• [What is expected]
Using the listing that follows, return every line with the word "when".

• [Records to process]
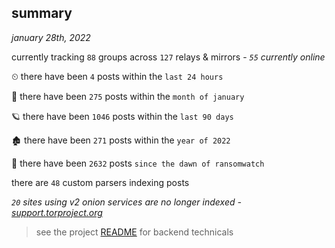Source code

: 
## summary
_january 28th, 2022_

currently tracking `88` groups across `127` relays & mirrors - _`55` currently online_

⏲ there have been `4` posts within the `last 24 hours`

🦈 there have been `275` posts within the `month of january`

🪐 there have been `1046` posts within the `last 90 days`

🏚 there have been `271` posts within the `year of 2022`

🦕 there have been `2632` posts `since the dawn of ransomwatch`

there are `48` custom parsers indexing posts

_`20` sites using v2 onion services are no longer indexed - [support.torproject.org](https://support.torproject.org/onionservices/v2-deprecation/)_

> see the project [README](https://github.com/thetanz/ransomwatch#ransomwatch--) for backend technicals
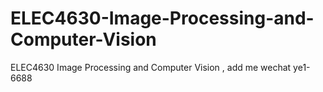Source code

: # ELEC4630-Image-Processing-and-Computer-Vision
ELEC4630  Image Processing and Computer Vision , add me wechat  ye1-6688
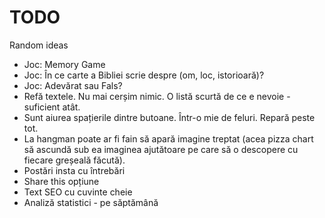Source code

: # TODO
Random ideas

* Joc: Memory Game
* Joc: În ce carte a Bibliei scrie despre (om, loc, istorioară)?
* Joc: Adevărat sau Fals?
* Refă textele. Nu mai cerșim nimic. O listă scurtă de ce e nevoie - suficient atât.
* Sunt aiurea spațierile dintre butoane. Într-o mie de feluri. Repară peste tot.
* La hangman poate ar fi fain să apară imagine treptat (acea pizza chart să ascundă sub ea imaginea ajutătoare pe care să o descopere cu fiecare greșeală făcută).
* Postări insta cu întrebări
* Share this opțiune
* Text SEO cu cuvinte cheie
* Analiză statistici - pe săptămână
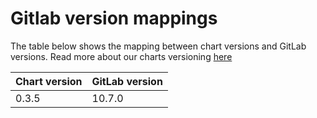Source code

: # Gitlab version mappings

The table below shows the mapping between chart versions and GitLab versions. Read more about our charts versioning [here](https://gitlab.com/charts/gitlab/blob/master/doc/development/release.md#chart-versioning)

| Chart version | GitLab version |
|---------------|----------------|
| 0.3.5         | 10.7.0         |
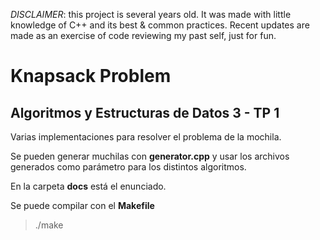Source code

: _DISCLAIMER_: this project is several years old. It was made with little knowledge of C++ and its best & common practices. Recent updates are made as an exercise of code reviewing my past self, just for fun.

# Knapsack Problem

## Algoritmos y Estructuras de Datos 3 - TP 1

Varias implementaciones para resolver el problema de la mochila.

Se pueden generar muchilas con **generator.cpp** y usar los archivos generados como parámetro para los distintos algoritmos.

En la carpeta **docs** está el enunciado.

Se puede compilar con el **Makefile**

> ./make
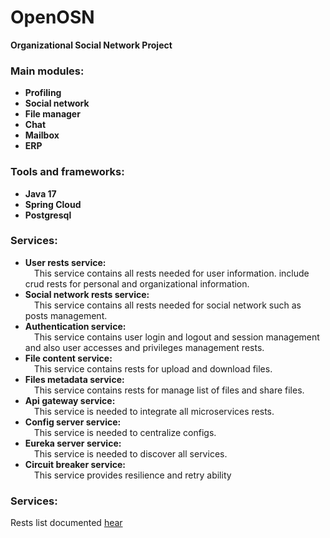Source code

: # OpenOSN

<b>Organizational Social Network Project</b>

<h3>Main modules:</h3>

* <b>Profiling</b>
* <b>Social network</b>
* <b>File manager</b>
* <b>Chat</b>
* <b>Mailbox</b>
* <b>ERP</b>

<h3>Tools and frameworks:</h3>

* <b>Java 17</b>
* <b>Spring Cloud</b>
* <b>Postgresql</b>

<h3>Services:</h3>

* <b>User rests service:</b><br/>&emsp;This service contains all rests needed for user information.
  include crud rests for personal and organizational information.
* <b>Social network rests service:</b><br/>&emsp;This service contains all rests needed for social network such as posts
  management.
* <b>Authentication service:</b><br/>&emsp;This service contains user login and logout and session management and also user
  accesses and privileges management rests.
* <b>File content service:</b><br/>&emsp;This service contains rests for upload and download files.
* <b>Files metadata service:</b> <br/>&emsp;This service contains rests for manage list of files and share files.
* <b>Api gateway service:</b><br/>&emsp;This service is needed to integrate all microservices rests.
* <b>Config server service:</b><br/>&emsp;This service is needed to centralize configs.
* <b>Eureka server service:</b><br/>&emsp;This service is needed to discover all services.
* <b>Circuit breaker service:</b><br/>&emsp;This service provides resilience and retry ability

<h3>Services:</h3>
Rests list documented <a href="./RESTS.md">hear</a>
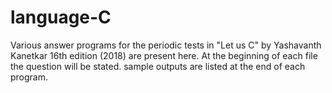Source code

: # language-C

Various answer programs for the periodic tests in "Let us C" by Yashavanth Kanetkar 16th edition (2018) are present here.
At the beginning of each file the question will be stated. sample outputs are listed at the end of each program.
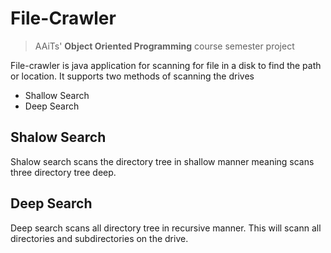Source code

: # File-Crawler

> AAiTs' **Object Oriented Programming** course semester project

File-crawler is java application for scanning for file in a disk to find
the path or location. It supports two methods of scanning the drives

* Shallow Search
* Deep Search

## Shalow Search

Shalow search scans the directory tree in shallow manner meaning scans three
directory tree deep.

## Deep Search

Deep search scans all directory tree in recursive manner. This will scann all directories
and subdirectories on the drive.
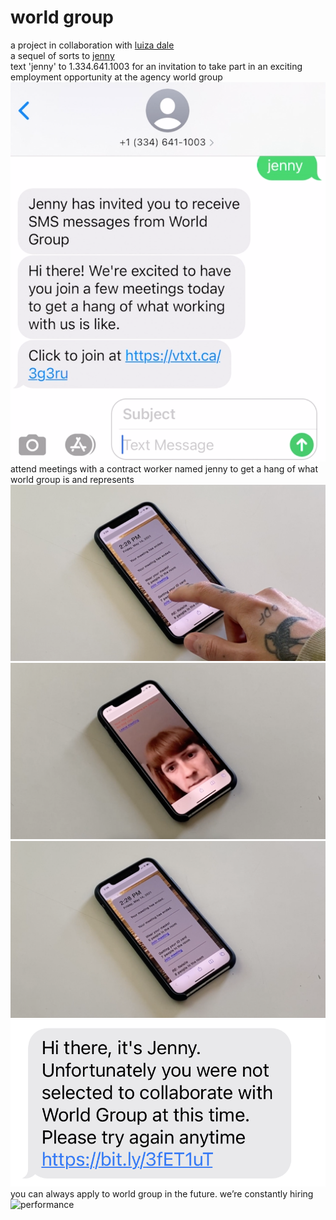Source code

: # world group
a project in collaboration with [luiza dale](http://luizadale.com) 
<br />
a sequel of sorts to [jenny](http://luizadale.com/jenny)
<br />
text 'jenny' to 1.334.641.1003 for an invitation to take part in an exciting employment opportunity at the agency world group
![performance](images/wg_firsttext.png)
<br />
attend meetings with a contract worker named jenny to get a hang of what world group is and represents
![performance](images/wg_open.png)
<br />
![performance](images/wg_meeting.png)
<br />
![performance](images/wg_ended.png)
<br />
![performance](images/jenny_rejection.png)
<br />
you can always apply to world group in the future. we’re constantly hiring
<br />
![performance](images/jenny_overload.png)
<br />
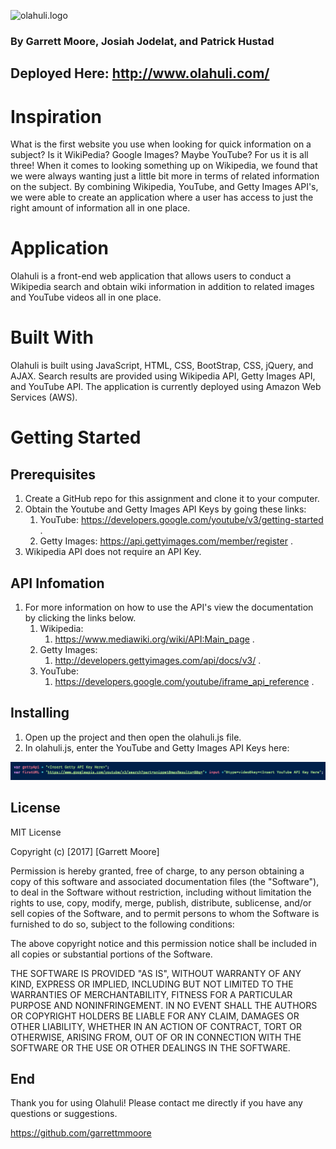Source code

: ![olahuli.logo](/assets/images/olahuli.logo.png)

### By Garrett Moore, Josiah Jodelat, and Patrick Hustad

## Deployed Here: http://www.olahuli.com/

# Inspiration
What is the first website you use when looking for quick information on a subject? Is it WikiPedia? Google Images? Maybe YouTube? For us it is all three! When it comes to looking something up on Wikipedia, we found that we were always wanting just a little bit more in terms of related information on the subject. By combining Wikipedia, YouTube, and Getty Images API's, we were able to create an application where a user has access to just the right amount of information all in one place.

# Application
Olahuli is a front-end web application that allows users to conduct a Wikipedia search and obtain wiki information in addition to related images and YouTube videos all in one place.

# Built With
Olahuli is built using JavaScript, HTML, CSS, BootStrap, CSS, jQuery, and AJAX. Search results are provided using Wikipedia API, Getty Images API, and YouTube API. The application is currently deployed using Amazon Web Services (AWS).

# Getting Started

## Prerequisites
1. Create a GitHub repo for this assignment and clone it to your computer.
2. Obtain the Youtube and Getty Images API Keys by going these links:
    1. YouTube: https://developers.google.com/youtube/v3/getting-started .
    2. Getty Images: https://api.gettyimages.com/member/register .
3. Wikipedia API does not require an API Key.

## API Infomation
1. For more information on how to use the API's view the documentation by clicking the links below.
    1. Wikipedia:
        1. https://www.mediawiki.org/wiki/API:Main_page .
    2. Getty Images:
        1. http://developers.gettyimages.com/api/docs/v3/ .
    3. YouTube:
        1. https://developers.google.com/youtube/iframe_api_reference .

## Installing
1. Open up the project and then open the olahuli.js file.
2. In olahuli.js, enter the YouTube and Getty Images API Keys here:

![api-example](/assets/images/api-example.png)

## License
MIT License

Copyright (c) [2017] [Garrett Moore]

Permission is hereby granted, free of charge, to any person obtaining a copy
of this software and associated documentation files (the "Software"), to deal
in the Software without restriction, including without limitation the rights
to use, copy, modify, merge, publish, distribute, sublicense, and/or sell
copies of the Software, and to permit persons to whom the Software is
furnished to do so, subject to the following conditions:

The above copyright notice and this permission notice shall be included in all
copies or substantial portions of the Software.

THE SOFTWARE IS PROVIDED "AS IS", WITHOUT WARRANTY OF ANY KIND, EXPRESS OR
IMPLIED, INCLUDING BUT NOT LIMITED TO THE WARRANTIES OF MERCHANTABILITY,
FITNESS FOR A PARTICULAR PURPOSE AND NONINFRINGEMENT. IN NO EVENT SHALL THE
AUTHORS OR COPYRIGHT HOLDERS BE LIABLE FOR ANY CLAIM, DAMAGES OR OTHER
LIABILITY, WHETHER IN AN ACTION OF CONTRACT, TORT OR OTHERWISE, ARISING FROM,
OUT OF OR IN CONNECTION WITH THE SOFTWARE OR THE USE OR OTHER DEALINGS IN THE
SOFTWARE.

## End
Thank you for using Olahuli! Please contact me directly if you have any questions or suggestions.

https://github.com/garrettmmoore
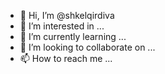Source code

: - 👋 Hi, I’m @shkelqirdiva
- 👀 I’m interested in ...
- 🌱 I’m currently learning ...
- 💞️ I’m looking to collaborate on ...
- 📫 How to reach me ...

<!---
shkelqirdiva/shkelqirdiva is a ✨ special ✨ repository because its `README.md` (this file) appears on your GitHub profile.
You can click the Preview link to take a look at your changes.
--->

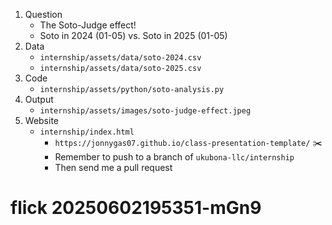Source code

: 
1. Question
   - The Soto-Judge effect!
   - Soto in 2024 (01-05) vs. Soto in 2025 (01-05)
2. Data
   - `internship/assets/data/soto-2024.csv`
   - `internship/assets/data/soto-2025.csv`
3. Code
   - `internship/assets/python/soto-analysis.py`
4. Output
   - `internship/assets/images/soto-judge-effect.jpeg`
5. Website
   - `internship/index.html`
      - `https://jonnygas07.github.io/class-presentation-template/` ✂️ 
      - Remember to push to a branch of `ukubona-llc/internship`
      - Then send me a pull request
      
# flick 20250602195351-mGn9
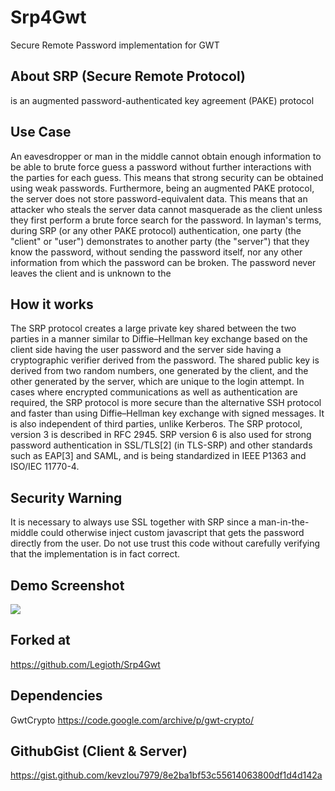 # Srp4Gwt
Secure Remote Password implementation for GWT

## About SRP (Secure Remote Protocol)
 is an augmented password-authenticated key agreement (PAKE) protocol

## Use Case
An eavesdropper or man in the middle cannot obtain enough information to be able to brute force guess a password without further interactions with the parties for each guess. This means that strong security can be obtained using weak passwords. Furthermore, being an augmented PAKE protocol, the server does not store password-equivalent data. This means that an attacker who steals the server data cannot masquerade as the client unless they first perform a brute force search for the password.
In layman's terms, during SRP (or any other PAKE protocol) authentication, one party (the "client" or "user") demonstrates to another party (the "server") that they know the password, without sending the password itself, nor any other information from which the password can be broken. The password never leaves the client and is unknown to the 

## How it works
The SRP protocol creates a large private key shared between the two parties in a manner similar to Diffie–Hellman key exchange based on the client side having the user password and the server side having a cryptographic verifier derived from the password. The shared public key is derived from two random numbers, one generated by the client, and the other generated by the server, which are unique to the login attempt. In cases where encrypted communications as well as authentication are required, the SRP protocol is more secure than the alternative SSH protocol and faster than using Diffie–Hellman key exchange with signed messages. It is also independent of third parties, unlike Kerberos. The SRP protocol, version 3 is described in RFC 2945. SRP version 6 is also used for strong password authentication in SSL/TLS[2] (in TLS-SRP) and other standards such as EAP[3] and SAML, and is being standardized in IEEE P1363 and ISO/IEC 11770-4.

## Security Warning
It is necessary to always use SSL together with SRP since a man-in-the-middle could otherwise inject custom javascript that gets the password directly from the user.
Do not use trust this code without carefully verifying that the implementation is in fact correct.

## Demo Screenshot
<img src="https://i.imgur.com/yj965a9.gif" />

## Forked at
https://github.com/Legioth/Srp4Gwt

## Dependencies
GwtCrypto
https://code.google.com/archive/p/gwt-crypto/


## GithubGist (Client & Server)
https://gist.github.com/kevzlou7979/8e2ba1bf53c55614063800df1d4d142a
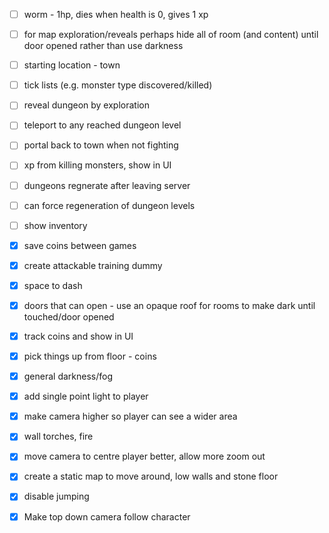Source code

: - [ ] worm - 1hp, dies when health is 0, gives 1 xp
- [ ] for map exploration/reveals perhaps hide all of room (and content) until door opened rather than use darkness
- [ ] starting location - town
- [ ] tick lists (e.g. monster type discovered/killed)
- [ ] reveal dungeon by exploration
- [ ] teleport to any reached dungeon level
- [ ] portal back to town when not fighting
- [ ] xp from killing monsters, show in UI
- [ ] dungeons regnerate after leaving server
- [ ] can force regeneration of dungeon levels
- [ ] show inventory

- [x] save coins between games
- [x] create attackable training dummy
- [x] space to dash
- [x] doors that can open - use an opaque roof for rooms to make dark until touched/door opened
- [x] track coins and show in UI
- [x] pick things up from floor - coins
- [x] general darkness/fog
- [x] add single point light to player
- [x] make camera higher so player can see a wider area
- [x] wall torches, fire
- [x] move camera to centre player better, allow more zoom out
- [x] create a static map to move around, low walls and stone floor
- [x] disable jumping
- [x] Make top down camera follow character
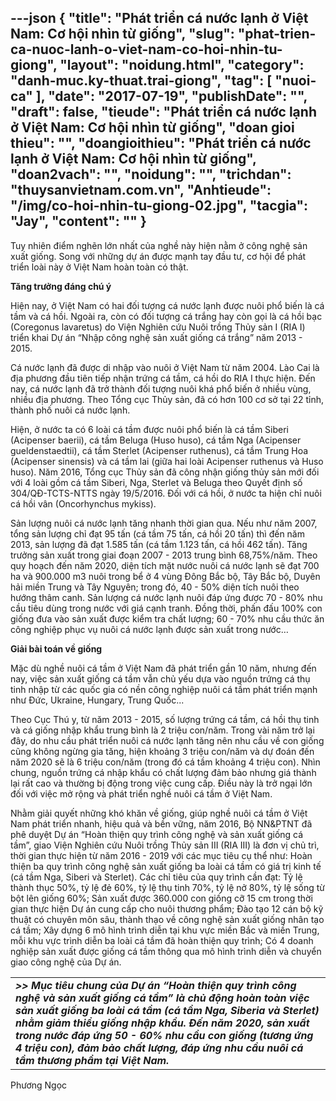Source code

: ---json
{
    "title": "Phát triển cá nước lạnh ở Việt Nam: Cơ hội nhìn từ giống",
    "slug": "phat-trien-ca-nuoc-lanh-o-viet-nam-co-hoi-nhin-tu-giong",
    "layout": "noidung.html",
    "category": "danh-muc.ky-thuat.trai-giong",
    "tag": [
        "nuoi-ca"
    ],
    "date": "2017-07-19",
    "publishDate": "",
    "draft": false,
    "tieude": "Phát triển cá nước lạnh ở Việt Nam: Cơ hội nhìn từ giống",
    "doan gioi thieu": "",
    "doangioithieu": "Phát triển cá nước lạnh ở Việt Nam: Cơ hội nhìn từ giống",
    "doan2vach": "",
    "noidung": "",
    "trichdan": "thuysanvietnam.com.vn",
    "Anhtieude": "/img/co-hoi-nhin-tu-giong-02.jpg",
    "tacgia": "Jay",
    "__content__": ""
}
---
<p>Tuy nhi&ecirc;n điểm nghẽn lớn nhất của nghề n&agrave;y hiện nằm ở c&ocirc;ng nghệ sản xuất giống. Song với những dự &aacute;n được mạnh tay đầu tư, cơ hội để ph&aacute;t triển lo&agrave;i n&agrave;y ở Việt Nam ho&agrave;n to&agrave;n c&oacute; thật.</p>

<p><strong>Tăng trưởng đ&aacute;ng ch&uacute; &yacute;</strong></p>

<p>Hiện nay, ở Việt Nam c&oacute; hai đối tượng c&aacute; nước lạnh được nu&ocirc;i phổ biến l&agrave; c&aacute; tầm v&agrave; c&aacute; hồi. Ngo&agrave;i ra, c&ograve;n c&oacute; đối tượng c&aacute; trắng hay c&ograve;n gọi l&agrave; c&aacute; hồi bạc (Coregonus lavaretus) do Viện Nghi&ecirc;n cứu Nu&ocirc;i trồng Thủy sản I (RIA I) triển khai Dự &aacute;n &ldquo;Nhập c&ocirc;ng nghệ sản xuất giống c&aacute; trắng&rdquo; năm 2013 - 2015.</p>

<p>C&aacute; nước lạnh đ&atilde; được di nhập v&agrave;o nu&ocirc;i ở Việt Nam từ năm 2004. L&agrave;o Cai l&agrave; địa phương đầu ti&ecirc;n tiếp nhận trứng c&aacute; tầm, c&aacute; hồi do RIA I thực hiện. Đến nay, c&aacute; nước lạnh đ&atilde; trở th&agrave;nh đối tượng nu&ocirc;i kh&aacute; phổ biến ở nhiều v&ugrave;ng, nhiều địa phương. Theo Tổng cục Thủy sản, đ&atilde; c&oacute; hơn 100 cơ sở tại 22 tỉnh, th&agrave;nh phố nu&ocirc;i c&aacute; nước lạnh.</p>

<p>Hiện, ở nước ta c&oacute; 6 lo&agrave;i c&aacute; tầm được nu&ocirc;i phổ biến l&agrave; c&aacute; tầm Siberi (Acipenser baerii), c&aacute; tầm Beluga (Huso huso), c&aacute; tầm Nga (Acipenser gueldenstaedtii), c&aacute; tầm Sterlet (Acipenser ruthenus), c&aacute; tầm Trung Hoa (Acipenser sinensis) v&agrave; c&aacute; tầm lai (giữa hai lo&agrave;i Acipenser ruthenus v&agrave; Huso huso). Năm 2016, Tổng cục Thủy sản đ&atilde; c&ocirc;ng nhận giống thủy sản mới đối với 4 lo&agrave;i gồm c&aacute; tầm Siberi, Nga, Sterlet v&agrave; Beluga theo Quyết định số 304/QĐ-TCTS-NTTS ng&agrave;y 19/5/2016. Đối với c&aacute; hồi, ở nước ta hiện chỉ nu&ocirc;i c&aacute; hồi v&acirc;n (Oncorhynchus mykiss).</p>

<p>Sản lượng nu&ocirc;i c&aacute; nước lạnh tăng nhanh thời gian qua. Nếu như năm 2007, tổng sản lượng chỉ đạt 95 tấn (c&aacute; tầm 75 tấn, c&aacute; hồi 20 tấn) th&igrave; đến năm 2013, sản lượng đ&atilde; đạt 1.585 tấn (c&aacute; tầm 1.123 tấn, c&aacute; hồi 462 tấn). Tăng trưởng sản xuất trong giai đoạn 2007 - 2013 trung b&igrave;nh 68,75%/năm. Theo quy hoạch đến năm 2020, diện t&iacute;ch mặt nước nu&ocirc;i c&aacute; nước lạnh sẽ đạt 700 ha v&agrave; 900.000 m3 nu&ocirc;i trong bể ở 4 v&ugrave;ng Đ&ocirc;ng Bắc bộ, T&acirc;y Bắc bộ, Duy&ecirc;n hải miền Trung v&agrave; T&acirc;y Nguy&ecirc;n; trong đ&oacute;, 40 - 50% diện t&iacute;ch nu&ocirc;i theo hướng th&acirc;m canh. Sản lượng c&aacute; nước lạnh nu&ocirc;i đ&aacute;p ứng được 70 - 80% nhu cầu ti&ecirc;u d&ugrave;ng trong nước với gi&aacute; cạnh tranh. Đồng thời, phấn đấu 100% con giống đưa v&agrave;o sản xuất được kiểm tra chất lượng; 60 - 70% nhu cầu thức ăn c&ocirc;ng nghiệp phục vụ nu&ocirc;i c&aacute; nước lạnh được sản xuất trong nước&hellip;</p>

<p><strong>Giải b&agrave;i to&aacute;n về giống</strong></p>

<p>Mặc d&ugrave; nghề nu&ocirc;i c&aacute; tầm ở Việt Nam đ&atilde; ph&aacute;t triển gần 10 năm, nhưng đến nay, việc sản xuất giống c&aacute; tầm vẫn chủ yếu dựa v&agrave;o nguồn trứng c&aacute; thụ tinh nhập từ c&aacute;c quốc gia c&oacute; nền c&ocirc;ng nghiệp nu&ocirc;i c&aacute; tầm ph&aacute;t triển mạnh như Đức, Ukraine, Hungary, Trung Quốc...</p>

<p>Theo Cục Th&uacute; y, từ năm 2013 - 2015, số lượng trứng c&aacute; tầm, c&aacute; hồi thụ tinh v&agrave; c&aacute; giống nhập khẩu trung b&igrave;nh l&agrave; 2 triệu con/năm. Trong v&agrave;i năm trở lại đ&acirc;y, do nhu cầu ph&aacute;t triển nu&ocirc;i c&aacute; nước lạnh tăng n&ecirc;n nhu cầu về con giống cũng kh&ocirc;ng ngừng gia tăng, hiện khoảng 3 triệu con/năm v&agrave; dự đo&aacute;n đến năm 2020 sẽ l&agrave; 6 triệu con/năm (trong đ&oacute; c&aacute; tầm khoảng 4 triệu con). Nh&igrave;n chung, nguồn trứng c&aacute; nhập khẩu c&oacute; chất lượng đảm bảo nhưng gi&aacute; th&agrave;nh lại rất cao v&agrave; thường bị động trong việc cung cấp. Điều n&agrave;y l&agrave; trở ngại lớn đối với việc mở rộng v&agrave; ph&aacute;t triển nghề nu&ocirc;i c&aacute; tầm ở Việt Nam.</p>

<p>Nhằm giải quyết những kh&oacute; khăn về giống, gi&uacute;p nghề nu&ocirc;i c&aacute; tầm ở Việt Nam ph&aacute;t triển nhanh, hiệu quả v&agrave; bền vững, năm 2016, Bộ NN&amp;PTNT đ&atilde; ph&ecirc; duyệt Dự &aacute;n &ldquo;Ho&agrave;n thiện quy tr&igrave;nh c&ocirc;ng nghệ v&agrave; sản xuất giống c&aacute; tầm&rdquo;, giao Viện Nghi&ecirc;n cứu Nu&ocirc;i trồng Thủy sản III (RIA III) l&agrave; đơn vị chủ tr&igrave;, thời gian thực hiện từ năm 2016 - 2019 với c&aacute;c mục ti&ecirc;u cụ thể như: Ho&agrave;n thiện ba quy tr&igrave;nh c&ocirc;ng nghệ sản xuất giống ba lo&agrave;i c&aacute; tầm c&oacute; gi&aacute; trị kinh tế (c&aacute; tầm Nga, Siberi v&agrave; Sterlet). C&aacute;c chỉ ti&ecirc;u của quy tr&igrave;nh cần đạt: Tỷ lệ th&agrave;nh thục 50%, tỷ lệ đẻ 60%, tỷ lệ thụ tinh 70%, tỷ lệ nở 80%, tỷ lệ sống từ bột l&ecirc;n giống 60%; Sản xuất được 360.000 con giống cỡ 15 cm trong thời gian thực hiện Dự &aacute;n cung cấp cho nu&ocirc;i thương phẩm; Đ&agrave;o tạo 12 c&aacute;n bộ kỹ thuật c&oacute; chuy&ecirc;n m&ocirc;n s&acirc;u, th&agrave;nh thạo về c&ocirc;ng nghệ sản xuất giống nh&acirc;n tạo c&aacute; tầm; X&acirc;y dựng 6 m&ocirc; h&igrave;nh tr&igrave;nh diễn tại khu vực miền Bắc v&agrave; miền Trung, mỗi khu vực tr&igrave;nh diễn ba lo&agrave;i c&aacute; tầm đ&atilde; ho&agrave;n thiện quy tr&igrave;nh; C&oacute; 4 doanh nghiệp sản xuất được giống c&aacute; tầm th&ocirc;ng qua m&ocirc; h&igrave;nh tr&igrave;nh diễn v&agrave; chuyển giao c&ocirc;ng nghệ của Dự &aacute;n.</p>

<table>
	<tbody>
		<tr>
			<td><strong><em>&gt;&gt; Mục ti&ecirc;u chung của Dự &aacute;n &ldquo;Ho&agrave;n thiện quy tr&igrave;nh c&ocirc;ng nghệ v&agrave; sản xuất giống c&aacute; tầm&rdquo; l&agrave; chủ động ho&agrave;n to&agrave;n việc sản xuất giống ba lo&agrave;i c&aacute; tầm (c&aacute; tầm Nga, Siberia v&agrave; Sterlet) nhằm giảm thiểu giống nhập khẩu. Đến năm 2020, sản xuất trong nước đ&aacute;p ứng 50 - 60% nhu cầu con giống (tương ứng 4 triệu con), đảm bảo chất lượng, đ&aacute;p ứng nhu cầu nu&ocirc;i c&aacute; tầm thương phẩm tại Việt Nam.</em></strong></td>
		</tr>
	</tbody>
</table>

<p>Phương Ngọc</p>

• [Answer area]
What is the first website you use when looking for quick information on a subject? Is it WikiPedia? Google Images? Maybe YouTube? For us it is all three! When it comes to looking something up on Wikipedia, we found that we were always wanting just a little bit more in terms of related information on the subject. By combining Wikipedia, YouTube, and Getty Images API's, we were able to create an application where a user has access to just the right amount of information all in one place.
: - [ ] worm - 1hp, dies when health is 0, gives 1 xp
- [ ] portal back to town when not fighting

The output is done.